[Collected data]
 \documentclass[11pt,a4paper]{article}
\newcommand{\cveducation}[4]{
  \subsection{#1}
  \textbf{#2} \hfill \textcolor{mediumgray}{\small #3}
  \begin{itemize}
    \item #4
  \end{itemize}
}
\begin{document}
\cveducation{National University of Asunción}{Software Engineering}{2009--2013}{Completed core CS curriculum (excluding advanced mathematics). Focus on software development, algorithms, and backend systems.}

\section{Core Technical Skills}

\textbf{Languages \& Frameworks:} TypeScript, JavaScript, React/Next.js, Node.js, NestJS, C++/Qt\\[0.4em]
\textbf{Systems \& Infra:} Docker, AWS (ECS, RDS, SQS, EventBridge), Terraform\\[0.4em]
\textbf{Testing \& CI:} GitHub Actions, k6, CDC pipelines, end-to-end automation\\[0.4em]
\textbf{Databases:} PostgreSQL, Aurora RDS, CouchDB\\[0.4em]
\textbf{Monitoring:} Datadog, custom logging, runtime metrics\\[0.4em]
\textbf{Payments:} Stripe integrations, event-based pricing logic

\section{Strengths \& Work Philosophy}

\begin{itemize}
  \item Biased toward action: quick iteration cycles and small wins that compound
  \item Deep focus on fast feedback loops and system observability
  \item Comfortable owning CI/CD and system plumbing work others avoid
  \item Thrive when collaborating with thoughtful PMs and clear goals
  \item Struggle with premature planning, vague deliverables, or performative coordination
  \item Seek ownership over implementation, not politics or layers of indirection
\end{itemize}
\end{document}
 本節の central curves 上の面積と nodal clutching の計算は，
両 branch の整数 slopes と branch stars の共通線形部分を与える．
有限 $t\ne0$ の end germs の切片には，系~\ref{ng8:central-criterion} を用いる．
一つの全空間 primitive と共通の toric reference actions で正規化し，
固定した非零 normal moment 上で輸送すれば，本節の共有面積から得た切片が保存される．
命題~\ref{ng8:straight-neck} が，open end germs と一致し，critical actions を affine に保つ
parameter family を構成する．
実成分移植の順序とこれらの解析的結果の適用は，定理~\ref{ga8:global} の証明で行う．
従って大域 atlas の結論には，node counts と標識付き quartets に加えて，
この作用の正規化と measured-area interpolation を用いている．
---
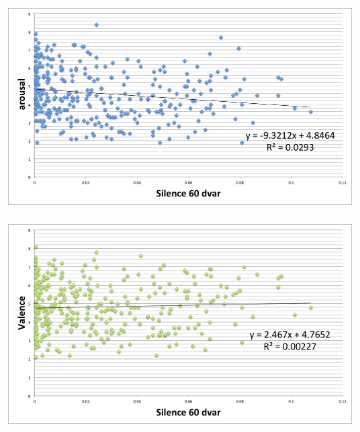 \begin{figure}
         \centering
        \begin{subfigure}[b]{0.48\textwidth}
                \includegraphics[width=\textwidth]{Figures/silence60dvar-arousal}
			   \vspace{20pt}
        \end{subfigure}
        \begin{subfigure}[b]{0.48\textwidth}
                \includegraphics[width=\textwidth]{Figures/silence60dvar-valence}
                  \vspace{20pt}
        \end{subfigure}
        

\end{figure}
* * *
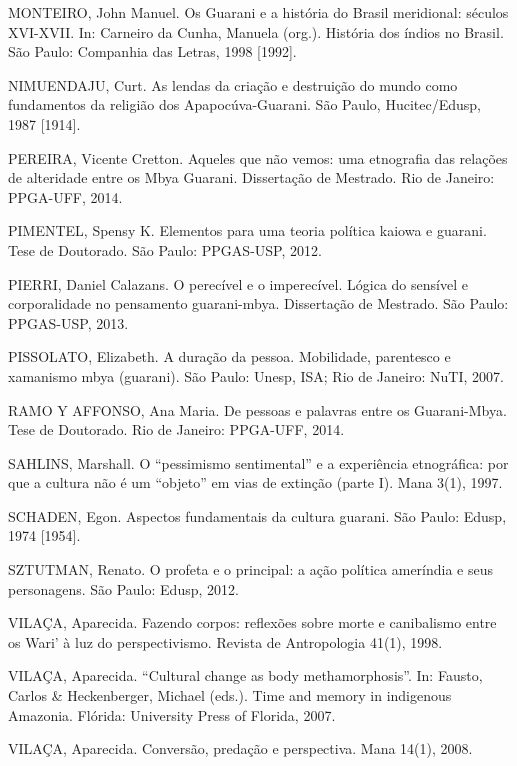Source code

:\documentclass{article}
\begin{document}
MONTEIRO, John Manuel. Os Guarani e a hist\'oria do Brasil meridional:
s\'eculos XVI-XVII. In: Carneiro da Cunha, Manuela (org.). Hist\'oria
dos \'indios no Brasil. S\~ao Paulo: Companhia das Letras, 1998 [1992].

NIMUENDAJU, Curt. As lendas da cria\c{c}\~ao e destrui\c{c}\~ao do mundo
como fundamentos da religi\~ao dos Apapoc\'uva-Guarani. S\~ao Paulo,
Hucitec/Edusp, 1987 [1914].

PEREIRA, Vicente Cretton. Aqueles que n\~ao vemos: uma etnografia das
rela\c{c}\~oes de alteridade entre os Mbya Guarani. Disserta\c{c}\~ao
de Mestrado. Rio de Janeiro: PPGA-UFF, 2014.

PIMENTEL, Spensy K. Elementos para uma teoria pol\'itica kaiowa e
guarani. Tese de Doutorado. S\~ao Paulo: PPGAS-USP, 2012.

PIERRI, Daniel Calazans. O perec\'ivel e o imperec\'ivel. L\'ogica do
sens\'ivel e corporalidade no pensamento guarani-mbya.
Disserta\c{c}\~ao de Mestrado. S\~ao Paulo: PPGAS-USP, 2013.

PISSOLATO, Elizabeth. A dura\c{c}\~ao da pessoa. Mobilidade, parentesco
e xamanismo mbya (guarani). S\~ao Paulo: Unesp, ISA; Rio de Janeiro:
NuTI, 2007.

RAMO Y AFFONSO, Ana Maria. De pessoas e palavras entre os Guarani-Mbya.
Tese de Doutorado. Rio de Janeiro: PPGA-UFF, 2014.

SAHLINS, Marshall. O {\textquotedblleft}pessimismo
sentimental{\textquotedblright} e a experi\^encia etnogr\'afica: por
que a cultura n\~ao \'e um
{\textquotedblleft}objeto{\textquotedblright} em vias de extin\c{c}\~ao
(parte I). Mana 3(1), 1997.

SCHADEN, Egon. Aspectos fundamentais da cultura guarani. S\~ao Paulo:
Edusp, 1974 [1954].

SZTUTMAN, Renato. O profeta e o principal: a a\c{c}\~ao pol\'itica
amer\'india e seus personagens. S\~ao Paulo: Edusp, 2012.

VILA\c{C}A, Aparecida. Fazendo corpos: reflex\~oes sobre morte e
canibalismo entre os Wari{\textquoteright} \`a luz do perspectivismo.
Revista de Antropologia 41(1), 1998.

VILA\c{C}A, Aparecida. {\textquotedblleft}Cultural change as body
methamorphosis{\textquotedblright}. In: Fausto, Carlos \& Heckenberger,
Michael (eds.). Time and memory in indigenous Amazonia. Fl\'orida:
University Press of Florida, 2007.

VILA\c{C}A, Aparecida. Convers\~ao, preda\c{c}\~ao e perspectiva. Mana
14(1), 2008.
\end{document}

YOUR GOAL — Using the data above, print exactly the lines from the line that contains "を affine に保つ" through the line that contains "この作用の正規化と measured-area interpolation を用いている．", with both included.

RESPONSE TO THE EXERCISE —
命題~\ref{ng8:straight-neck} が，open end germs と一致し，critical actions を affine に保つ
parameter family を構成する．
実成分移植の順序とこれらの解析的結果の適用は，定理~\ref{ga8:global} の証明で行う．
従って大域 atlas の結論には，node counts と標識付き quartets に加えて，
この作用の正規化と measured-area interpolation を用いている．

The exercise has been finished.